(WHAT YOU NEED TO DO):
A line containing "criterion for the" appears in the material below. Return exactly every line from the first through that one, and only those.

(EXERCISE MATERIALS):
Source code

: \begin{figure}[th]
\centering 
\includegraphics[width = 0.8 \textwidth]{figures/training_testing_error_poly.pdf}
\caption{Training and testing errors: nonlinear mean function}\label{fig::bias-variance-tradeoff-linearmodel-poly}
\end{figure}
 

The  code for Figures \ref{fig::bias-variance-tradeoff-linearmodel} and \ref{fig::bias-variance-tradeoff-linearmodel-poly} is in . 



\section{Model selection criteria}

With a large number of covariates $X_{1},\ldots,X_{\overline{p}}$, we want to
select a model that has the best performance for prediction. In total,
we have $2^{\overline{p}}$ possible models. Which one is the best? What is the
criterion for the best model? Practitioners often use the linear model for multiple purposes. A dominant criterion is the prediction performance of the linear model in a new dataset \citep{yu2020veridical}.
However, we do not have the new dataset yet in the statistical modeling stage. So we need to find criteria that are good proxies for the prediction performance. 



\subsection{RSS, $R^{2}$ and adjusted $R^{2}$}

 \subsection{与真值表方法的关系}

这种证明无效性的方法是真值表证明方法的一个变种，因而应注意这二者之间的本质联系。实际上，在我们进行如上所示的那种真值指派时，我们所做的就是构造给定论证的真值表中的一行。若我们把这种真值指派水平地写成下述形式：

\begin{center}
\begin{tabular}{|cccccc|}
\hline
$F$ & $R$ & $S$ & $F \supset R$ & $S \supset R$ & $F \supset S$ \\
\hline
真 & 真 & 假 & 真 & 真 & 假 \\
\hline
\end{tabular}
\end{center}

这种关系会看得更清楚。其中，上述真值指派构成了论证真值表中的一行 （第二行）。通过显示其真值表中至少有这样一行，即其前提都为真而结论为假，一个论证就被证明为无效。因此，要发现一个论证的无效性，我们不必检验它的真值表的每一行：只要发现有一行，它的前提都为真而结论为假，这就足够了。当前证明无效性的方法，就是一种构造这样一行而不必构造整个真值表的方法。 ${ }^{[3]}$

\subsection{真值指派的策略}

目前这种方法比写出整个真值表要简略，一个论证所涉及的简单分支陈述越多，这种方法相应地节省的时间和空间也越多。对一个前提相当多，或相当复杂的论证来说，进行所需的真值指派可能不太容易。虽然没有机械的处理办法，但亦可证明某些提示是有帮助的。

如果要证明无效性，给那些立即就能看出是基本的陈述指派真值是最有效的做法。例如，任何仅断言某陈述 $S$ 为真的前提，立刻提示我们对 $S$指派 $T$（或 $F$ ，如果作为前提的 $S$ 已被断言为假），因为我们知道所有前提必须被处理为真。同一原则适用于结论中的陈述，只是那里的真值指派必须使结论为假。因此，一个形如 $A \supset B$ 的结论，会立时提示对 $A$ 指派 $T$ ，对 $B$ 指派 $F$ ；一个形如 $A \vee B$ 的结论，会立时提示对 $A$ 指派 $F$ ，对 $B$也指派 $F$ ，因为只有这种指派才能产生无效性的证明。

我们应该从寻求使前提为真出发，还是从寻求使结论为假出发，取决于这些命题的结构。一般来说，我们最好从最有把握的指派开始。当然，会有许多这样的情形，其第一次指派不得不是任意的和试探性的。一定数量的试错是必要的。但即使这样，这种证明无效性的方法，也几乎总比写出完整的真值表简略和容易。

(OUTPUT OF THE TASK):
Source code

: \begin{figure}[th]
\centering 
\includegraphics[width = 0.8 \textwidth]{figures/training_testing_error_poly.pdf}
\caption{Training and testing errors: nonlinear mean function}\label{fig::bias-variance-tradeoff-linearmodel-poly}
\end{figure}
 

The  code for Figures \ref{fig::bias-variance-tradeoff-linearmodel} and \ref{fig::bias-variance-tradeoff-linearmodel-poly} is in . 



\section{Model selection criteria}

With a large number of covariates $X_{1},\ldots,X_{\overline{p}}$, we want to
select a model that has the best performance for prediction. In total,
we have $2^{\overline{p}}$ possible models. Which one is the best? What is the
criterion for the best model? Practitioners often use the linear model for multiple purposes. A dominant criterion is the prediction performance of the linear model in a new dataset \citep{yu2020veridical}.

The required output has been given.